Felonies and Misdemeanors
Each state has the right to break its felony charges into any degree it likes. Arkansas breaks its felonies into alphabetical classes. Each class has a range of years in which an individual can be incarcerated, including a maximum and a minimum.

Felonies range from Class Y felonies to Class D felonies, with imprisonment terms from thirty years to three years in a state penitentiary. Misdemeanor classes range from Class A misdemeanors to Class C misdemeanors, with imprisonment terms ranging from one year to thirty days in a county or local jail.

Some misdemeanors and felonies of different classes can have the same crime but are separated by the number of previous offenses, the severity of the crime, and any other crimes that took place at the same time.

Maternity Laws
All maternity laws are governed by federal statues, but each state may choose to include more laws in regards to leave. Arkansas deems maternity leave as family leave and encompasses other family situations. Those needing to take leave to care for ill children, care for elderly parents, be hospitalized, or any other medical or psychological necessity can qualify for family leave.

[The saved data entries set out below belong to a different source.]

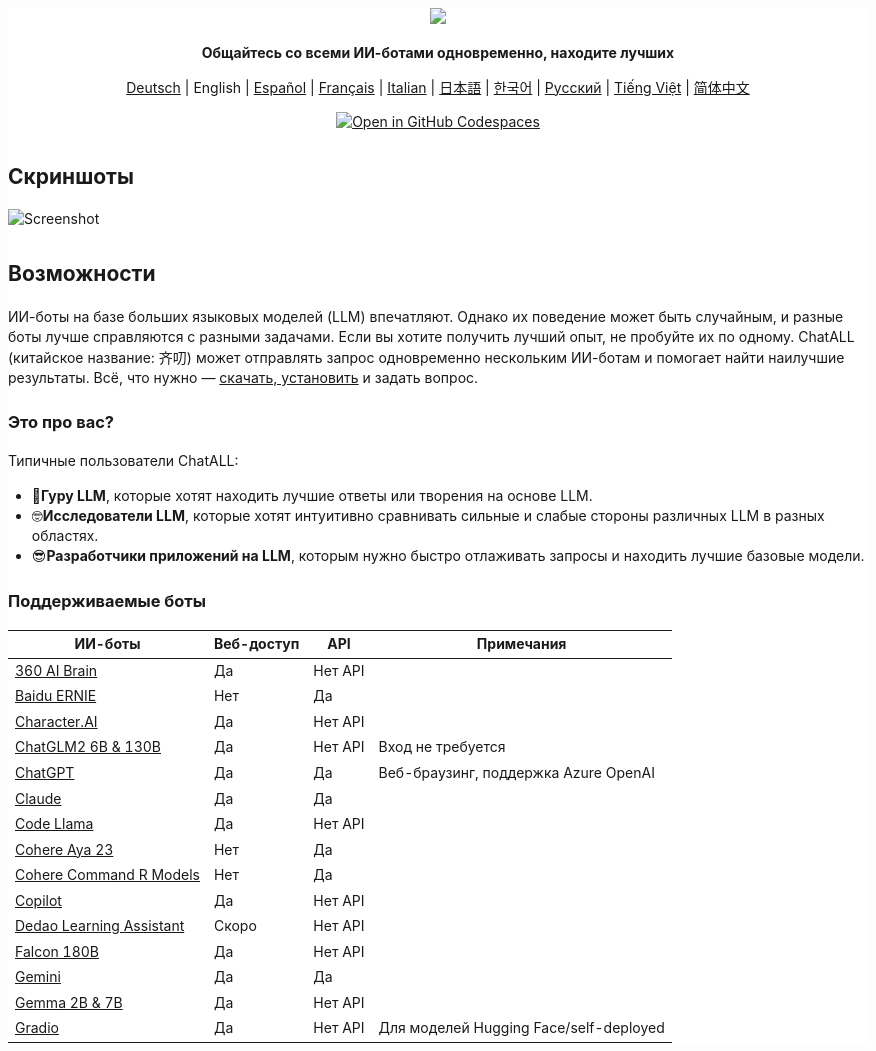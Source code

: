 <div align="center">
  <img src="https://raw.githubusercontent.com/ai-shifu/ChatALL/main/src/assets/logo-cover.png" width=256></img>
  <p><strong>Общайтесь со всеми ИИ-ботами одновременно, находите лучших</strong></p>

[Deutsch](README_DE-DE.md) | English | [Español](README_ES-ES.md) | [Français](README_FR-FR.md) | [Italian](README_IT-IT.md) | [日本語](README_JA-JP.md) | [한국어](README_KO-KR.md) | [Русский](README_RU-RU.md) | [Tiếng Việt](README_VI-VN.md) | [简体中文](README_ZH-CN.md)

[![Open in GitHub Codespaces](https://github.com/codespaces/badge.svg)](https://codespaces.new/ai-shifu/ChatALL)

</div>

## Скриншоты

![Screenshot](https://raw.githubusercontent.com/ai-shifu/ChatALL/main/screenshots/screenshot-1.png?raw=true)

## Возможности

ИИ-боты на базе больших языковых моделей (LLM) впечатляют. Однако их поведение может быть случайным, и разные боты лучше справляются с разными задачами. Если вы хотите получить лучший опыт, не пробуйте их по одному. ChatALL (китайское название: 齐叨) может отправлять запрос одновременно нескольким ИИ-ботам и помогает найти наилучшие результаты. Всё, что нужно — [скачать, установить](https://github.com/ai-shifu/ChatALL/releases) и задать вопрос.

### Это про вас?

Типичные пользователи ChatALL:

- 🤠**Гуру LLM**, которые хотят находить лучшие ответы или творения на основе LLM.
- 🤓**Исследователи LLM**, которые хотят интуитивно сравнивать сильные и слабые стороны различных LLM в разных областях.
- 😎**Разработчики приложений на LLM**, которым нужно быстро отлаживать запросы и находить лучшие базовые модели.

### Поддерживаемые боты

| ИИ-боты                                                                        | Веб-доступ  | API         | Примечания                                   |
| ------------------------------------------------------------------------------ | ----------- | ----------- | -------------------------------------------- |
| [360 AI Brain](https://ai.360.cn/)                                             | Да          | Нет API     |                                              |
| [Baidu ERNIE](https://yiyan.baidu.com/)                                        | Нет         | Да          |                                              |
| [Character.AI](https://character.ai/)                                          | Да          | Нет API     |                                              |
| [ChatGLM2 6B & 130B](https://chatglm.cn/)                                      | Да          | Нет API     | Вход не требуется                           |
| [ChatGPT](https://chatgpt.com)                                             | Да          | Да          | Веб-браузинг, поддержка Azure OpenAI         |
| [Claude](https://www.anthropic.com/claude)                                     | Да          | Да          |                                              |
| [Code Llama](https://ai.meta.com/blog/code-llama-large-language-model-coding/) | Да          | Нет API     |                                              |
| [Cohere Aya 23](https://cohere.com/blog/aya23)                                 | Нет         | Да          |                                              |
| [Cohere Command R Models](https://cohere.com/command)                          | Нет         | Да          |                                              |
| [Copilot](https://copilot.microsoft.com/)                                      | Да          | Нет API     |                                              |
| [Dedao Learning Assistant](https://ai.dedao.cn/)                               | Скоро       | Нет API     |                                              |
| [Falcon 180B](https://huggingface.co/tiiuae/falcon-180B-chat)                  | Да          | Нет API     |                                              |
| [Gemini](https://gemini.google.com/)                                           | Да          | Да          |                                              |
| [Gemma 2B & 7B](https://blog.google/technology/developers/gemma-open-models/)  | Да          | Нет API     |                                              |
| [Gradio](https://gradio.app/)                                                  | Да          | Нет API     | Для моделей Hugging Face/self-deployed       |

Maternity leave and medical leave allows individuals to have a maximum of twelve weeks of unpaid leave that must be taken in a row. Family leave cannot be spread among several months in two- or three-week blocks. Laws state that no individual can be terminated because he or she chooses to take leave. When returning to work individuals are guaranteed their former jobs or jobs of the same salary and with the same benefits.

Drunk Driving Laws
Those who are arrested for driving under the influence are not necessarily charged with the same crime. Convictions for driving under the influence are based on prior offenses and the circumstances of the crime. The more prior driving under the influence charges an individual has, the longer the possible incarceration, probation, and driver's license suspension will be.

If an individual is arrested for drunk driving and has a minor in the motor vehicle, he or she will have an aggravated charge. This is also possible if another individual was injured due to drunk driving, if another was killed, or if the driver was driving over the speed limit. Drunk driving charges are also divided into different categories and are also based on the amount of alcohol in an individual's body. If an individual has a blood alcohol content that is double the legal limit of 0.08 percent, he or she will be charged with an aggravated offense.